((
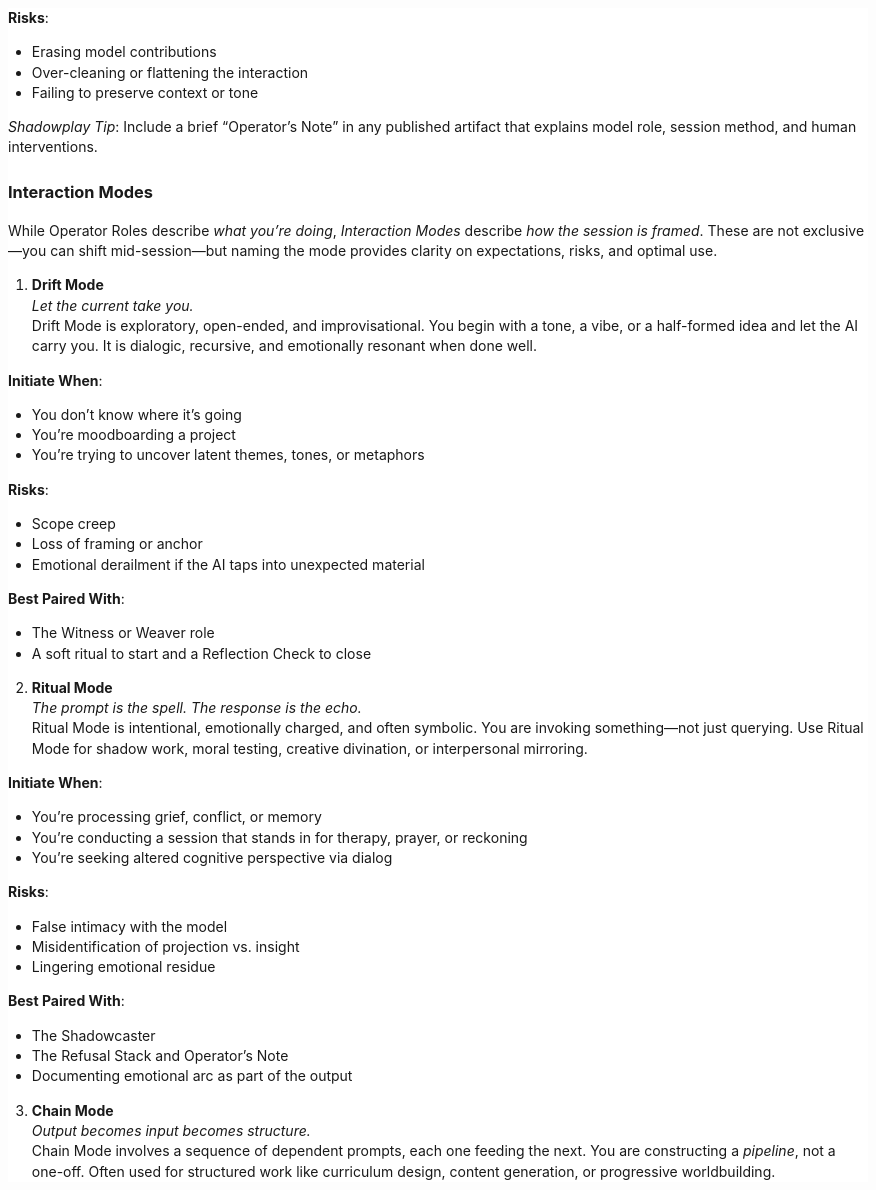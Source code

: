 **Risks**:  
- Erasing model contributions  
- Over-cleaning or flattening the interaction  
- Failing to preserve context or tone  

*Shadowplay Tip*: Include a brief “Operator’s Note” in any published artifact that explains model role, session method, and human interventions.

### Interaction Modes
While Operator Roles describe *what you’re doing*, *Interaction Modes* describe *how the session is framed*. These are not exclusive—you can shift mid-session—but naming the mode provides clarity on expectations, risks, and optimal use.

1. **Drift Mode**  
*Let the current take you.*  
Drift Mode is exploratory, open-ended, and improvisational. You begin with a tone, a vibe, or a half-formed idea and let the AI carry you. It is dialogic, recursive, and emotionally resonant when done well.  

**Initiate When**:  
- You don’t know where it’s going  
- You’re moodboarding a project  
- You’re trying to uncover latent themes, tones, or metaphors  

**Risks**:  
- Scope creep  
- Loss of framing or anchor  
- Emotional derailment if the AI taps into unexpected material  

**Best Paired With**:  
- The Witness or Weaver role  
- A soft ritual to start and a Reflection Check to close  

2. **Ritual Mode**  
*The prompt is the spell. The response is the echo.*  
Ritual Mode is intentional, emotionally charged, and often symbolic. You are invoking something—not just querying. Use Ritual Mode for shadow work, moral testing, creative divination, or interpersonal mirroring.  

**Initiate When**:  
- You’re processing grief, conflict, or memory  
- You’re conducting a session that stands in for therapy, prayer, or reckoning  
- You’re seeking altered cognitive perspective via dialog  

**Risks**:  
- False intimacy with the model  
- Misidentification of projection vs. insight  
- Lingering emotional residue  

**Best Paired With**:  
- The Shadowcaster  
- The Refusal Stack and Operator’s Note  
- Documenting emotional arc as part of the output  

3. **Chain Mode**  
*Output becomes input becomes structure.*  
Chain Mode involves a sequence of dependent prompts, each one feeding the next. You are constructing a *pipeline*, not a one-off. Often used for structured work like curriculum design, content generation, or progressive worldbuilding.  
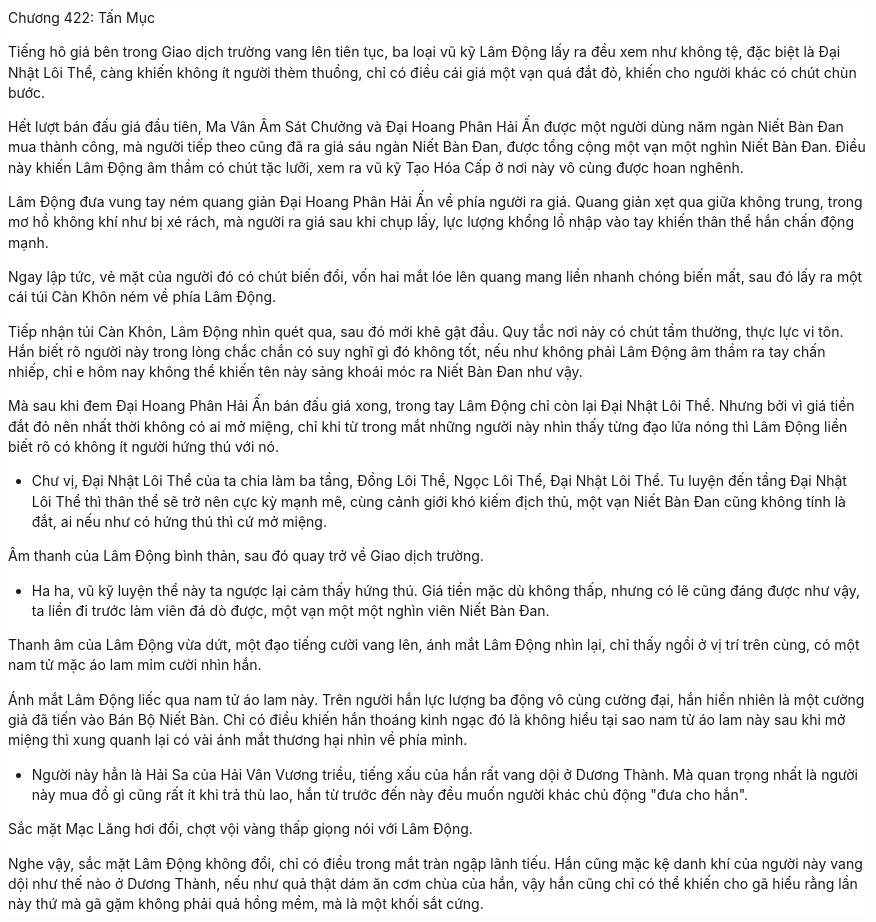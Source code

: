 




Chương 422: Tấn Mục


Tiếng hô giá bên trong Giao dịch trường vang lên tiên tục, ba loại vũ kỹ Lâm Động lấy ra đều xem như không tệ, đặc biệt là Đại Nhật Lôi Thể, càng khiến không ít người thèm thuồng, chỉ có điều cái giá một vạn quá đắt đỏ, khiến cho người khác có chút chùn bước.

Hết lượt bán đấu giá đầu tiên, Ma Vân Âm Sát Chưởng và Đại Hoang Phân Hải Ấn được một người dùng năm ngàn Niết Bàn Đan mua thành công, mà người tiếp theo cũng đã ra giá sáu ngàn Niết Bàn Đan, được tổng cộng một vạn một nghìn Niết Bàn Đan. Điều này khiến Lâm Động âm thầm có chút tặc lưỡi, xem ra vũ kỹ Tạo Hóa Cấp ở nơi này vô cùng được hoan nghênh.

Lâm Động đưa vung tay ném quang giản Đại Hoang Phân Hải Ấn về phía người ra giá. Quang giản xẹt qua giữa không trung, trong mơ hồ không khí như bị xé rách, mà người ra giá sau khi chụp lấy, lực lượng khổng lồ nhập vào tay khiến thân thể hắn chấn động mạnh.

Ngay lập tức, vẻ mặt của người đó có chút biến đổi, vốn hai mắt lóe lên quang mang liền nhanh chóng biến mất, sau đó lấy ra một cái túi Càn Khôn ném về phía Lâm Động.

Tiếp nhận túi Càn Khôn, Lâm Động nhìn quét qua, sau đó mới khẽ gật đầu. Quy tắc nơi này có chút tầm thường, thực lực vi tôn. Hắn biết rõ người này trong lòng chắc chắn có suy nghĩ gì đó không tốt, nếu như không phải Lâm Động âm thầm ra tay chấn nhiếp, chỉ e hôm nay không thể khiến tên này sảng khoái móc ra Niết Bàn Đan như vậy.

Mà sau khi đem Đại Hoang Phân Hải Ấn bán đấu giá xong, trong tay Lâm Động chỉ còn lại Đại Nhật Lôi Thể. Nhưng bởi vì giá tiền đắt đỏ nên nhất thời không có ai mở miệng, chỉ khi từ trong mắt những người này nhìn thấy từng đạo lửa nóng thì Lâm Động liền biết rõ có không ít người hứng thú với nó.

- Chư vị, Đại Nhật Lôi Thể của ta chia làm ba tầng, Đồng Lôi Thể, Ngọc Lôi Thể, Đại Nhật Lôi Thể. Tu luyện đến tầng Đại Nhật Lôi Thể thì thân thể sẽ trở nên cực kỳ mạnh mẽ, cùng cảnh giới khó kiếm địch thủ, một vạn Niết Bàn Đan cũng không tính là đắt, ai nếu như có hứng thú thì cứ mở miệng.

Âm thanh của Lâm Động bình thản, sau đó quay trở về Giao dịch trường.

- Ha ha, vũ kỹ luyện thể này ta ngược lại cảm thấy hứng thú. Giá tiền mặc dù không thấp, nhưng có lẽ cũng đáng được như vậy, ta liền đi trước làm viên đá dò được, một vạn một một nghìn viên Niết Bàn Đan.

Thanh âm của Lâm Động vừa dứt, một đạo tiếng cười vang lên, ánh mắt Lâm Động nhìn lại, chỉ thấy ngồi ở vị trí trên cùng, có một nam tử mặc áo lam mỉm cười nhìn hắn.

Ánh mắt Lâm Động liếc qua nam tử áo lam này. Trên người hắn lực lượng ba động vô cùng cường đại, hắn hiển nhiên là một cường giả đã tiến vào Bán Bộ Niết Bàn. Chỉ có điều khiến hắn thoáng kinh ngạc đó là không hiểu tại sao nam tử áo lam này sau khi mở miệng thì xung quanh lại có vài ánh mắt thương hại nhìn về phía mình.

- Người này hẳn là Hải Sa của Hải Vân Vương triều, tiếng xấu của hắn rất vang dội ở Dương Thành. Mà quan trọng nhất là người này mua đồ gì cũng rất ít khi trả thù lao, hắn từ trước đến này đều muốn người khác chủ động "đưa cho hắn".

Sắc mặt Mạc Lăng hơi đổi, chợt vội vàng thấp giọng nói với Lâm Động.

Nghe vậy, sắc mặt Lâm Động không đổi, chỉ có điều trong mắt tràn ngập lãnh tiếu. Hắn cũng mặc kệ danh khí của người này vang dội như thế nào ở Dương Thành, nếu như quả thật dám ăn cơm chùa của hắn, vậy hắn cũng chỉ có thể khiến cho gã hiểu rằng lần này thứ mà gã gặm không phải quả hồng mềm, mà là một khối sắt cứng.
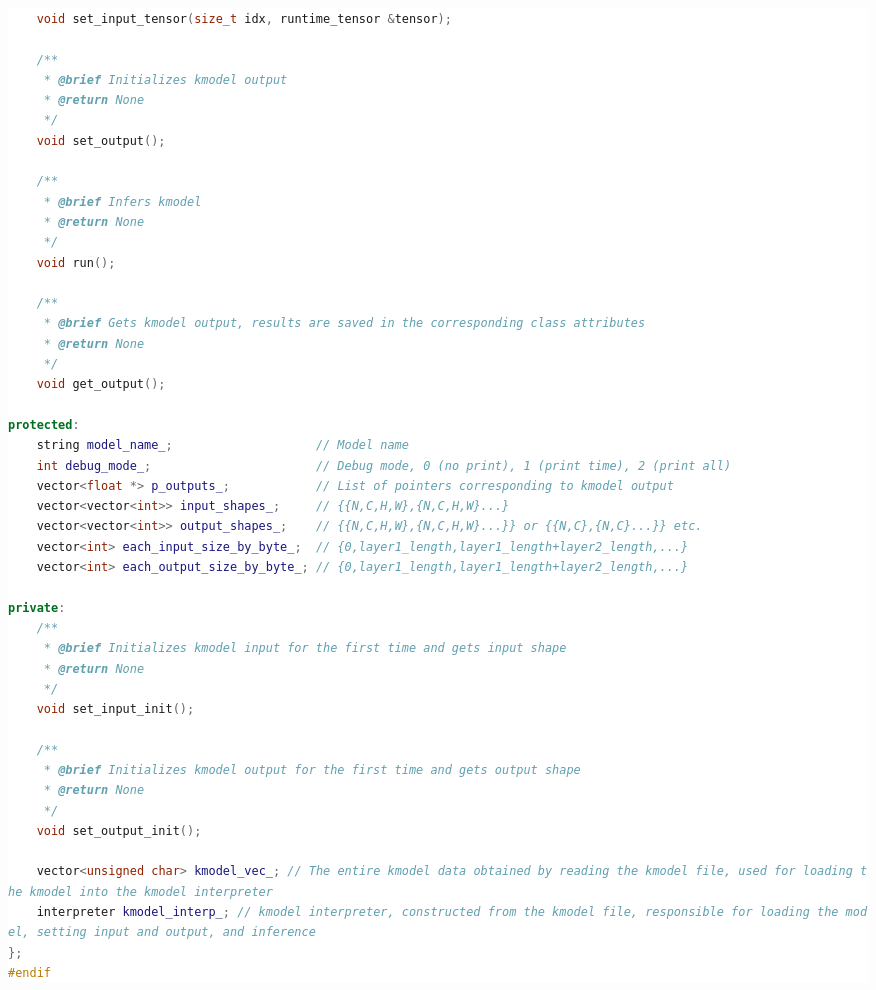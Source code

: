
 ```c++
    void set_input_tensor(size_t idx, runtime_tensor &tensor);

    /**
     * @brief Initializes kmodel output
     * @return None
     */
    void set_output();

    /**
     * @brief Infers kmodel
     * @return None
     */
    void run();

    /**
     * @brief Gets kmodel output, results are saved in the corresponding class attributes
     * @return None
     */
    void get_output();

protected:
    string model_name_;                    // Model name
    int debug_mode_;                       // Debug mode, 0 (no print), 1 (print time), 2 (print all)
    vector<float *> p_outputs_;            // List of pointers corresponding to kmodel output
    vector<vector<int>> input_shapes_;     // {{N,C,H,W},{N,C,H,W}...}
    vector<vector<int>> output_shapes_;    // {{N,C,H,W},{N,C,H,W}...}} or {{N,C},{N,C}...}} etc.
    vector<int> each_input_size_by_byte_;  // {0,layer1_length,layer1_length+layer2_length,...}
    vector<int> each_output_size_by_byte_; // {0,layer1_length,layer1_length+layer2_length,...}

private:
    /**
     * @brief Initializes kmodel input for the first time and gets input shape
     * @return None
     */
    void set_input_init();

    /**
     * @brief Initializes kmodel output for the first time and gets output shape
     * @return None
     */
    void set_output_init();

    vector<unsigned char> kmodel_vec_; // The entire kmodel data obtained by reading the kmodel file, used for loading the kmodel into the kmodel interpreter
    interpreter kmodel_interp_; // kmodel interpreter, constructed from the kmodel file, responsible for loading the model, setting input and output, and inference
};
#endif
```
))
WORK REQUEST.
Write out exactly the lines between the start of the data and the line with "is the echo.*", including both, but none of the pictures.

EXERCISE ANSWER.
Source code

: **Risks**:  
- Erasing model contributions  
- Over-cleaning or flattening the interaction  
- Failing to preserve context or tone  

*Shadowplay Tip*: Include a brief “Operator’s Note” in any published artifact that explains model role, session method, and human interventions.

### Interaction Modes
While Operator Roles describe *what you’re doing*, *Interaction Modes* describe *how the session is framed*. These are not exclusive—you can shift mid-session—but naming the mode provides clarity on expectations, risks, and optimal use.

1. **Drift Mode**  
*Let the current take you.*  
Drift Mode is exploratory, open-ended, and improvisational. You begin with a tone, a vibe, or a half-formed idea and let the AI carry you. It is dialogic, recursive, and emotionally resonant when done well.  

**Initiate When**:  
- You don’t know where it’s going  
- You’re moodboarding a project  
- You’re trying to uncover latent themes, tones, or metaphors  

**Risks**:  
- Scope creep  
- Loss of framing or anchor  
- Emotional derailment if the AI taps into unexpected material  

**Best Paired With**:  
- The Witness or Weaver role  
- A soft ritual to start and a Reflection Check to close  

2. **Ritual Mode**  
*The prompt is the spell. The response is the echo.*  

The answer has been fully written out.